Recorded information START
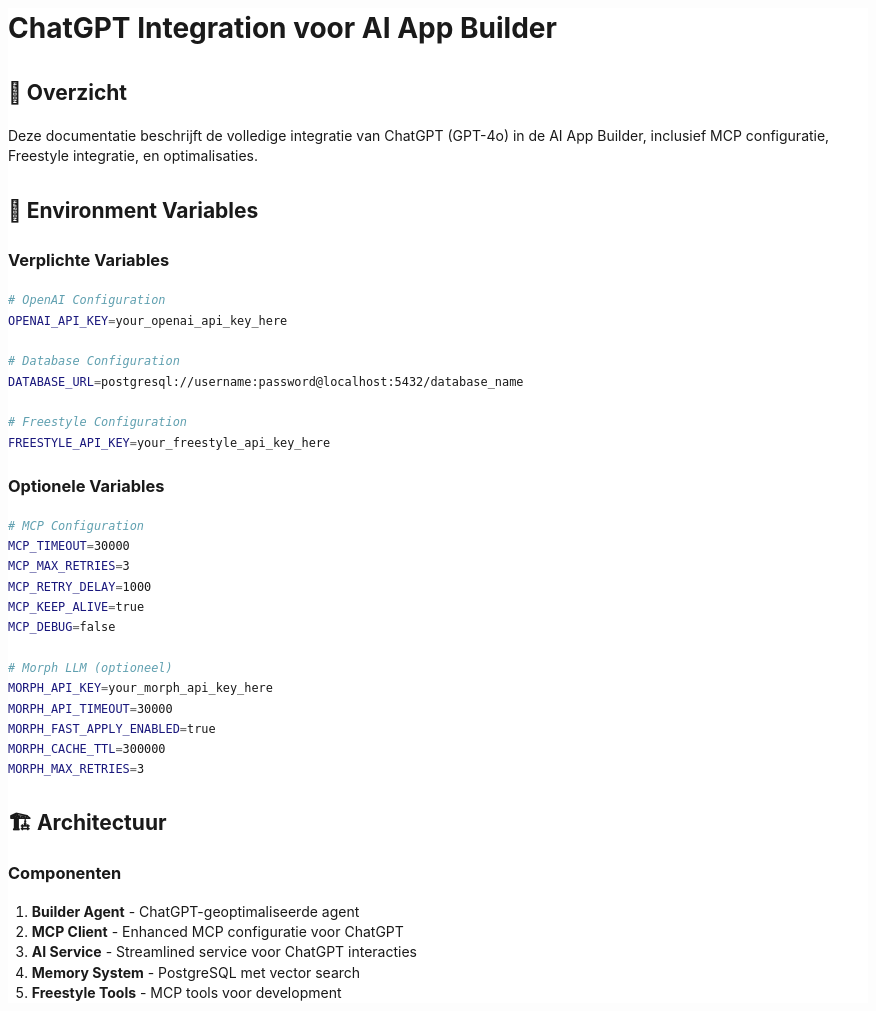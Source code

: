 # ChatGPT Integration voor AI App Builder

## 🚀 **Overzicht**

Deze documentatie beschrijft de volledige integratie van ChatGPT (GPT-4o) in de AI App Builder, inclusief MCP configuratie, Freestyle integratie, en optimalisaties.

## 🔧 **Environment Variables**

### **Verplichte Variables**

```bash
# OpenAI Configuration
OPENAI_API_KEY=your_openai_api_key_here

# Database Configuration
DATABASE_URL=postgresql://username:password@localhost:5432/database_name

# Freestyle Configuration
FREESTYLE_API_KEY=your_freestyle_api_key_here
```

### **Optionele Variables**

```bash
# MCP Configuration
MCP_TIMEOUT=30000
MCP_MAX_RETRIES=3
MCP_RETRY_DELAY=1000
MCP_KEEP_ALIVE=true
MCP_DEBUG=false

# Morph LLM (optioneel)
MORPH_API_KEY=your_morph_api_key_here
MORPH_API_TIMEOUT=30000
MORPH_FAST_APPLY_ENABLED=true
MORPH_CACHE_TTL=300000
MORPH_MAX_RETRIES=3
```

## 🏗️ **Architectuur**

### **Componenten**

1. **Builder Agent** - ChatGPT-geoptimaliseerde agent
2. **MCP Client** - Enhanced MCP configuratie voor ChatGPT
3. **AI Service** - Streamlined service voor ChatGPT interacties
4. **Memory System** - PostgreSQL met vector search
5. **Freestyle Tools** - MCP tools voor development
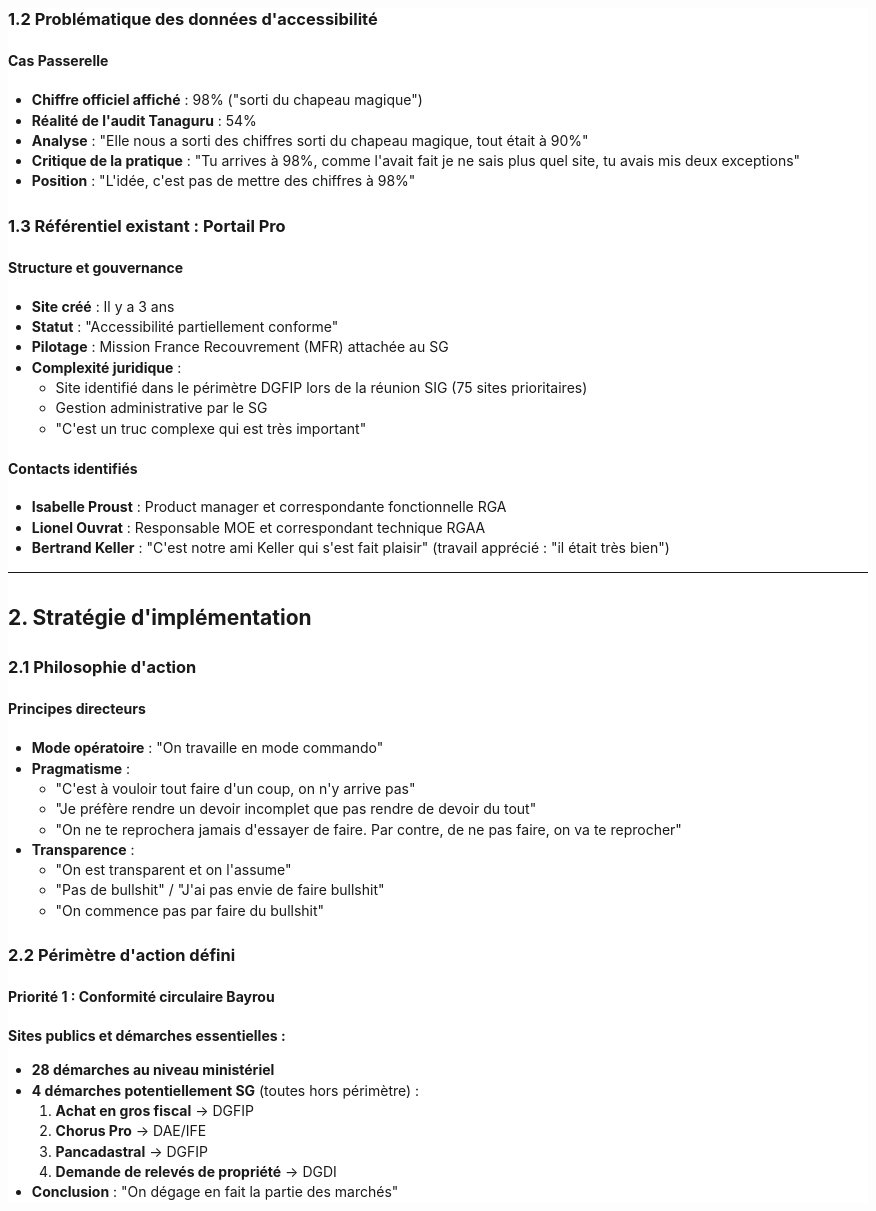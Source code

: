 ### 1.2 Problématique des données d'accessibilité

#### Cas Passerelle
- **Chiffre officiel affiché** : 98% ("sorti du chapeau magique")
- **Réalité de l'audit Tanaguru** : 54%
- **Analyse** : "Elle nous a sorti des chiffres sorti du chapeau magique, tout était à 90%"
- **Critique de la pratique** : "Tu arrives à 98%, comme l'avait fait je ne sais plus quel site, tu avais mis deux exceptions"
- **Position** : "L'idée, c'est pas de mettre des chiffres à 98%"

### 1.3 Référentiel existant : Portail Pro

#### Structure et gouvernance
- **Site créé** : Il y a 3 ans
- **Statut** : "Accessibilité partiellement conforme"
- **Pilotage** : Mission France Recouvrement (MFR) attachée au SG
- **Complexité juridique** : 
  - Site identifié dans le périmètre DGFIP lors de la réunion SIG (75 sites prioritaires)
  - Gestion administrative par le SG
  - "C'est un truc complexe qui est très important"

#### Contacts identifiés
- **Isabelle Proust** : Product manager et correspondante fonctionnelle RGA
- **Lionel Ouvrat** : Responsable MOE et correspondant technique RGAA
- **Bertrand Keller** : "C'est notre ami Keller qui s'est fait plaisir" (travail apprécié : "il était très bien")

---

## 2. Stratégie d'implémentation

### 2.1 Philosophie d'action

#### Principes directeurs
- **Mode opératoire** : "On travaille en mode commando"
- **Pragmatisme** : 
  - "C'est à vouloir tout faire d'un coup, on n'y arrive pas"
  - "Je préfère rendre un devoir incomplet que pas rendre de devoir du tout"
  - "On ne te reprochera jamais d'essayer de faire. Par contre, de ne pas faire, on va te reprocher"
- **Transparence** : 
  - "On est transparent et on l'assume"
  - "Pas de bullshit" / "J'ai pas envie de faire bullshit"
  - "On commence pas par faire du bullshit"

### 2.2 Périmètre d'action défini

#### Priorité 1 : Conformité circulaire Bayrou

**Sites publics et démarches essentielles :**
- **28 démarches au niveau ministériel**
- **4 démarches potentiellement SG** (toutes hors périmètre) :
  1. **Achat en gros fiscal** → DGFIP
  2. **Chorus Pro** → DAE/IFE
  3. **Pancadastral** → DGFIP
  4. **Demande de relevés de propriété** → DGDI
- **Conclusion** : "On dégage en fait la partie des marchés"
Recorded information END
From the records above, give again exactly the lines running from the line with "des données d'accessibilité" to the line with "#### Contacts identifiés", inclusive.

● **Response area**
: ### 1.2 Problématique des données d'accessibilité

#### Cas Passerelle
- **Chiffre officiel affiché** : 98% ("sorti du chapeau magique")
- **Réalité de l'audit Tanaguru** : 54%
- **Analyse** : "Elle nous a sorti des chiffres sorti du chapeau magique, tout était à 90%"
- **Critique de la pratique** : "Tu arrives à 98%, comme l'avait fait je ne sais plus quel site, tu avais mis deux exceptions"
- **Position** : "L'idée, c'est pas de mettre des chiffres à 98%"

### 1.3 Référentiel existant : Portail Pro

#### Structure et gouvernance
- **Site créé** : Il y a 3 ans
- **Statut** : "Accessibilité partiellement conforme"
- **Pilotage** : Mission France Recouvrement (MFR) attachée au SG
- **Complexité juridique** : 
  - Site identifié dans le périmètre DGFIP lors de la réunion SIG (75 sites prioritaires)
  - Gestion administrative par le SG
  - "C'est un truc complexe qui est très important"

#### Contacts identifiés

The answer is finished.